Top US car makers General Motors and Ford today reported an increase of 5% in July sales from a year earlier, results they said pointed to a slow but steady turnaround for the battered sector in the third quarter.
The sales increase for Ford was lower than than some of the more bullish analysts had forecast and its shares dropped as much as 2.9%.
July sales for Hyundai rose 19% while sales for its affiliate Kia were up almost 21%. Nissan posted a sales rise of almost 15%.
Car executives said the early sales numbers for July eased concern that the industry could be tipping back toward recession after weaker-than-expected June sales results.
The stronger car sales figures for July came as indicators for US consumer spending and incomes for June were flat, data economists said pointed toward a still weak recovery.

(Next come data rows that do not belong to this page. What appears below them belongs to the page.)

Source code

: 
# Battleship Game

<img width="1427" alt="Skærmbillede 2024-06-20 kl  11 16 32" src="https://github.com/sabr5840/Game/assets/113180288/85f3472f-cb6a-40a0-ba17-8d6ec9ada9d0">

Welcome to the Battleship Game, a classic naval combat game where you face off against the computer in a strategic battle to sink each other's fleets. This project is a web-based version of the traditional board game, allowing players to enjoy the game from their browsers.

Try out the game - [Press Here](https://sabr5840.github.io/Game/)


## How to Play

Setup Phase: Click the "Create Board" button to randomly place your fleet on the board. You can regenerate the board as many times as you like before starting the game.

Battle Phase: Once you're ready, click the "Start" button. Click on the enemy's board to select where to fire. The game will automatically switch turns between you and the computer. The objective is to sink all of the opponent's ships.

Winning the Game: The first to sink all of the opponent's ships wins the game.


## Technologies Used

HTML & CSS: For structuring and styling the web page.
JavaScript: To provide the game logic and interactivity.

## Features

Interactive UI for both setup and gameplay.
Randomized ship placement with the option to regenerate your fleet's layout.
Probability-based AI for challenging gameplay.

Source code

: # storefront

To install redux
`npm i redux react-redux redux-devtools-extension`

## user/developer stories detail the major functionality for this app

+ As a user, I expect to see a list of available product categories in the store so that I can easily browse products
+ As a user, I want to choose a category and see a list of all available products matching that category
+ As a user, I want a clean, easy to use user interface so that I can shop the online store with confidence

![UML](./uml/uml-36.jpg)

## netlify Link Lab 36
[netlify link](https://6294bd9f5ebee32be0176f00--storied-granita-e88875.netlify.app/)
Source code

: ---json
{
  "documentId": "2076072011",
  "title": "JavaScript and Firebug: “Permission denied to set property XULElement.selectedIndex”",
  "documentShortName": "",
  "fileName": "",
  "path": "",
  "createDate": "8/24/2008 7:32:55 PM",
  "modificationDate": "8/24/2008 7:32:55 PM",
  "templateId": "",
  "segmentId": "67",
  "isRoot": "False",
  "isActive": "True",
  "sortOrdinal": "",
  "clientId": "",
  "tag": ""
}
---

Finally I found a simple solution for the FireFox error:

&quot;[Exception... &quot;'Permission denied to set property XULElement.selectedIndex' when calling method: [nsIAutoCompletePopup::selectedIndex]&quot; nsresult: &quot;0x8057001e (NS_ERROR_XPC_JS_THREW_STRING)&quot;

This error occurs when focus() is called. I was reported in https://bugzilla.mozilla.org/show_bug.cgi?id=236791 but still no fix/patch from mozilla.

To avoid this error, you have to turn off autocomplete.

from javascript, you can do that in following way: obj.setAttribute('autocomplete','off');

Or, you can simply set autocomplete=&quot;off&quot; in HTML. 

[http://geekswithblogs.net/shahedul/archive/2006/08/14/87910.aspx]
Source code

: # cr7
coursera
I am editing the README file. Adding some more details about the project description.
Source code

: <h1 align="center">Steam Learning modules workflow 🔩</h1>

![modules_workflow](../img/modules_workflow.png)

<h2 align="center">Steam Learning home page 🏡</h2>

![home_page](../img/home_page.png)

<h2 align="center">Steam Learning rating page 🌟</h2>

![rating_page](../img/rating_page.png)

GM said its results underscored the progress it has made as as a smaller and more focused company in the year since its emergence from a US government-funded bankruptcy.
GM bosses said the July sales results show its progress in managing inventories, reducing costly sales incentives and building momentum with a more balanced line-up and sales gains for both cars and trucks.

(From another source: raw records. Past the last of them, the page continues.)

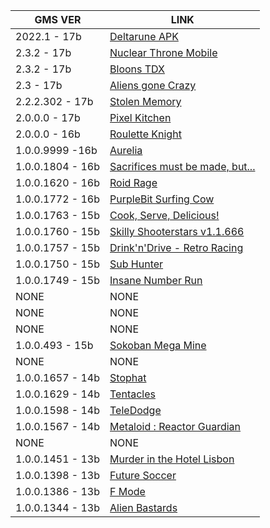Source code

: | GMS VER | LINK |
| ------------- | ------------- |
| 2022.1 - 17b  | [Deltarune APK](https://milesthecreator.wixsite.com/offical-website/deltarune-android-port)  |
| 2.3.2 - 17b  | [Nuclear Throne Mobile](https://toncho.itch.io/nuclear-throne-mobile)  |
| 2.3.2 - 17b  | [Bloons TDX](https://gamejolt.com/games/BTDXAND/543324)  |
| 2.3 - 17b  | [Aliens gone Crazy](https://banensoft.itch.io/aliens-gone-crazy)  |
| 2.2.2.302 - 17b  | [Stolen Memory](https://liwalt.itch.io/stolen-memory)  |
| 2.0.0.0 - 17b  | [Pixel Kitchen](https://apkpure.com/pixel-kitchen/com.stevensplint.retrochef)  |
| 2.0.0.0 - 16b  | [Roulette Knight](https://fourquarters.itch.io/roulette-knight-ludum-dare-41)  |
| 1.0.0.9999 -16b  | [Aurelia](https://mirthal.itch.io/aurelia)  |
| 1.0.0.1804 - 16b  | [Sacrifices must be made, but...](https://apkpure.com/in/sacrifices-must-be-made-but/com.azamatika.smbmbut)  |
| 1.0.0.1620 - 16b  | [Roid Rage](https://apkpure.com/roid-rage/com.bscotch.roid)  |
| 1.0.0.1772 - 16b  | [PurpleBit Surfing Cow](https://apkpure.com/purplebit-surfing-cow/com.didigameboy.purplebit)  |
| 1.0.0.1763 - 15b  | [Cook, Serve, Delicious!](https://apkpure.com/cook-serve-delicious/net.vertigogaming.cookservedeliciousglp)  |
| 1.0.0.1760 - 15b  | [Skilly Shooterstars v1.1.666](https://apkpure.com/skilly-shooterstars/com.rivistine.KickerTest/versions)  |
| 1.0.0.1757 - 15b  | [Drink'n'Drive - Retro Racing](https://turboware.itch.io/drinkndrive)  |
| 1.0.0.1750 - 15b  | [Sub Hunter](https://doublesquare.itch.io/sub-hunter)  |
| 1.0.0.1749 - 15b   | [Insane Number Run](https://happy-bacon-games.itch.io/insane-number-run)  |
| NONE  | NONE  |
| NONE  | NONE  |
| NONE  | NONE  |
| 1.0.0.493 - 15b  | [Sokoban Mega Mine](https://apkcombo.com/es/sokoban-mega-mine/com.happybacongames.mega_mine/)  |
| NONE  | NONE  |
| 1.0.0.1657 - 14b  | [Stophat](https://problematicar.itch.io/stophat)  |
| 1.0.0.1629 - 14b  | [Tentacles](https://crafteverywhere.itch.io/tentacles)  |
| 1.0.0.1598 - 14b  | [TeleDodge](https://cakeneq.itch.io/teledeee)  |
| 1.0.0.1567 - 14b  | [Metaloid : Reactor Guardian]( https://apkpure.com/metaloid-reactor-guardian/com.retrorevolution.metaloid)  |
| NONE  | NONE  |
| 1.0.0.1451 - 13b  | [Murder in the Hotel Lisbon](https://apkcombo.com/es/murder-in-the-hotel-lisbon/com.companyname.Main/)  |
| 1.0.0.1398 - 13b  | [Future Soccer](https://cronotek.itch.io/future-soccer)  |
| 1.0.0.1386 - 13b  | [F Mode](https://maximumcrash.itch.io/fmode)  |
| 1.0.0.1344 - 13b  | [Alien Bastards](https://archive.org/download/Ouya_Compilation_2019_09/ouya_com.Schuler.alienbastards_1.1.0.zip)  |
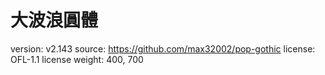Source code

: # 大波浪圓體

version: v2.143
source: https://github.com/max32002/pop-gothic
license: OFL-1.1 license
weight: 400, 700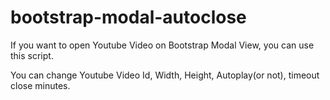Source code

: # bootstrap-modal-autoclose
If you want to open Youtube Video on Bootstrap Modal View, you can use this script. 

You can change Youtube Video Id, Width, Height, Autoplay(or not), timeout close minutes.
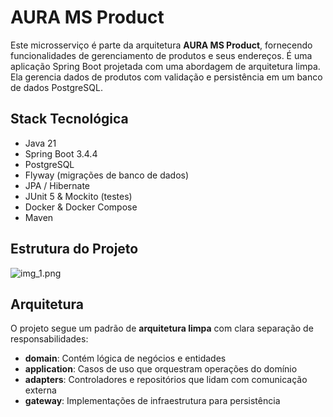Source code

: # AURA MS Product

Este microsserviço é parte da arquitetura **AURA MS Product**, fornecendo funcionalidades de gerenciamento de produtos e seus endereços.
É uma aplicação Spring Boot projetada com uma abordagem de arquitetura limpa. Ela gerencia dados de produtos com validação e persistência em um banco de dados PostgreSQL.

## Stack Tecnológica

- Java 21
- Spring Boot 3.4.4
- PostgreSQL
- Flyway (migrações de banco de dados)
- JPA / Hibernate
- JUnit 5 & Mockito (testes)
- Docker & Docker Compose
- Maven

## Estrutura do Projeto

![img_1.png](img_1.png)

## Arquitetura

O projeto segue um padrão de **arquitetura limpa** com clara separação de responsabilidades:

- **domain**: Contém lógica de negócios e entidades
- **application**: Casos de uso que orquestram operações do domínio
- **adapters**: Controladores e repositórios que lidam com comunicação externa
- **gateway**: Implementações de infraestrutura para persistência

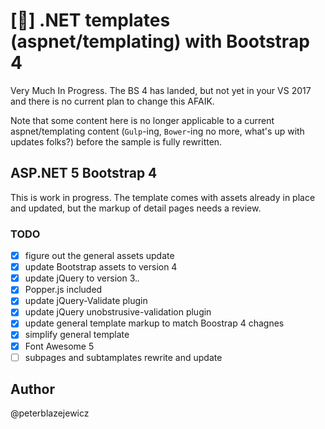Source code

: # [:construction:] .NET templates (aspnet/templating) with Bootstrap 4

Very Much In Progress. The BS 4 has landed, but not yet in your VS 2017 and there is no current plan to change this AFAIK.

Note that some content here is no longer applicable to a current aspnet/templating content (`Gulp`-ing, `Bower`-ing no more, what's up with updates folks?) before the sample is fully rewritten.

## ASP.NET 5 Bootstrap  4

This is work in progress. The template comes with assets already in place and updated, but the markup of detail pages needs a review.

### TODO

- [x] figure out the general assets update
- [x] update Bootstrap assets to version 4
- [x] update jQuery to version 3.*.*
- [x] Popper.js included
- [x] update jQuery-Validate plugin
- [x] update jQuery unobstrusive-validation plugin
- [x] update general template markup to match Boostrap 4 chagnes
- [x] simplify general template
- [x] Font Awesome 5
- [ ] subpages and subtamplates rewrite and update

## Author

@peterblazejewicz
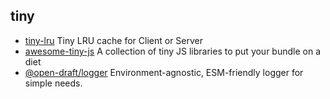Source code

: ## tiny

- [tiny-lru](https://github.com/avoidwork/tiny-lru) Tiny LRU cache for Client or Server
- [awesome-tiny-js](https://github.com/thoughtspile/awesome-tiny-js) A collection of tiny JS libraries to put your bundle on a diet
- [@open-draft/logger](https://github.com/open-draft/logger) Environment-agnostic, ESM-friendly logger for simple needs.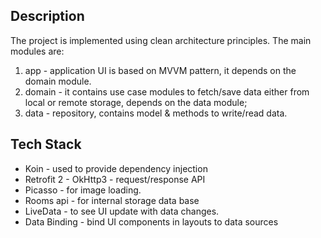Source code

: 
## Description

The project is implemented using clean architecture principles.
The main modules are:
1) app - application UI is based on MVVM pattern, it depends on the domain module.
2) domain - it contains use case modules to fetch/save data either from local or remote storage, depends on the data module;
3) data - repository, contains model & methods to write/read data.


## Tech Stack
- Koin - used to provide dependency injection
- Retrofit 2 - OkHttp3 - request/response API
- Picasso - for image loading.
- Rooms api - for internal storage data base
- LiveData -  to see UI update with data changes.
- Data Binding - bind UI components in layouts to data sources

Sales of GM's four remaining brands - Chevrolet, Cadillac, GMC and Buick - were up almost 25% from a year earlier in July. But including the brands GM dropped in its restructuring - Pontiac, Saab, Saturn and Hummer - sales in July were down 3.8% from a year earlier.
GM said it was keeping its forecast for full-year US sales unchanged at 11.5 million to 12 million vehicles at the start of the second half.

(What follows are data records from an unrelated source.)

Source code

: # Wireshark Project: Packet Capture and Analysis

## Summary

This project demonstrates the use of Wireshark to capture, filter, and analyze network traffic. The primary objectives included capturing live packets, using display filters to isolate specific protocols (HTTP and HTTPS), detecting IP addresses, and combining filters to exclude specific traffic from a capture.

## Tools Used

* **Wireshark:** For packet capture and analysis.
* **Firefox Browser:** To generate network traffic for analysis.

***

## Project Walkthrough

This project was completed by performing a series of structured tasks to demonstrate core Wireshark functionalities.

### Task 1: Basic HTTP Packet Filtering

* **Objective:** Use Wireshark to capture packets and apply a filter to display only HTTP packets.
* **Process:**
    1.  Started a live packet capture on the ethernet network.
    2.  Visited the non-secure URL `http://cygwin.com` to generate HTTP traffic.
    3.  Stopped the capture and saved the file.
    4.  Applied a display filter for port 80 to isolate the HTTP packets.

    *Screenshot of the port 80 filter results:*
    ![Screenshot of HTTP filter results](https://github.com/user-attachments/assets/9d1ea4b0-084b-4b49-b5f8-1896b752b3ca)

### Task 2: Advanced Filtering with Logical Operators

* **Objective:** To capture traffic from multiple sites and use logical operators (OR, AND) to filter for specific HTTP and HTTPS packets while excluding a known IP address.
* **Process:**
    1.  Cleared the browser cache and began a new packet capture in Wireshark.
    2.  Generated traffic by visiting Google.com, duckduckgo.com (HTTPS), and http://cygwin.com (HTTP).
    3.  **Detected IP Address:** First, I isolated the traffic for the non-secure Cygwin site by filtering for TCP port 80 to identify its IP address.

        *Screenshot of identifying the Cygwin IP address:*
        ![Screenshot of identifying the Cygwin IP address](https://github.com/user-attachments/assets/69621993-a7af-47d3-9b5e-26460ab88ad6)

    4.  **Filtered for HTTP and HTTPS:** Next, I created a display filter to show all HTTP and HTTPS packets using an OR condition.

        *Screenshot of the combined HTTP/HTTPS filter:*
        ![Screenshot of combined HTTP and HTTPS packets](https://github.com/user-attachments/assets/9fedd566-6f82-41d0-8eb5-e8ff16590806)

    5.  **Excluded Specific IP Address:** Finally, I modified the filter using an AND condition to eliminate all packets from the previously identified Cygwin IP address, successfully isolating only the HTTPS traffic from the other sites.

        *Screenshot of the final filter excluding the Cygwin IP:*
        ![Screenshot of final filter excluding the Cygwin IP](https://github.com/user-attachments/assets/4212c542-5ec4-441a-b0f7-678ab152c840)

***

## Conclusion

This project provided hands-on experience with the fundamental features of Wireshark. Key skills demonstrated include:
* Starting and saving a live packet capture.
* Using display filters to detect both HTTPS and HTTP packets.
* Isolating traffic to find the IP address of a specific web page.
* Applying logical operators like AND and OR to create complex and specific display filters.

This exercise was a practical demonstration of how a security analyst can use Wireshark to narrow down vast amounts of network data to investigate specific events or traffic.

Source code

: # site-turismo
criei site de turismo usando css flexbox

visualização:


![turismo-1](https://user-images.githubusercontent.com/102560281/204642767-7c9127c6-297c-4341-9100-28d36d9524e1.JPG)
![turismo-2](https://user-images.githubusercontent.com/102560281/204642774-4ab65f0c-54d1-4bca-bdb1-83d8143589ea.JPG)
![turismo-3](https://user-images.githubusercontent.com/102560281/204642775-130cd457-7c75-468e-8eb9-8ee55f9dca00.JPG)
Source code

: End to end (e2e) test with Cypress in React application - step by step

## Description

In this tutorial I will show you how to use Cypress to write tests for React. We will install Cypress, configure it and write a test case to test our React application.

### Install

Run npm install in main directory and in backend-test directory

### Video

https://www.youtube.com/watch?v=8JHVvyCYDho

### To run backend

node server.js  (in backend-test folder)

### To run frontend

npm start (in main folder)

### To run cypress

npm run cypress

Ford's sales were boosted by a nearly 40% gain for its F-Series pickup trucks - the best-selling vehicle in its lineup - and early sales of the Fiesta, its smallest car and newest entry.
The 5% July sales gain for Ford sales was for its Ford, Lincoln and Mercury brands and excluded sales for Volvo. Ford this week completed a deal to sell the Volvo brand to China's Geely.
Ford, which gained sales momentum by avoiding the US government bailouts that GM and Chrysler took, has taken market share in its home market for 21 of the past 22 months.
Industrywide car sales are expected to top the 1 million vehicle mark in July in the US, a single-digit increase from both the previous month and the same month in 2009 when sales were lifted by the first week of the government's cash-for-clunkers sales incentives.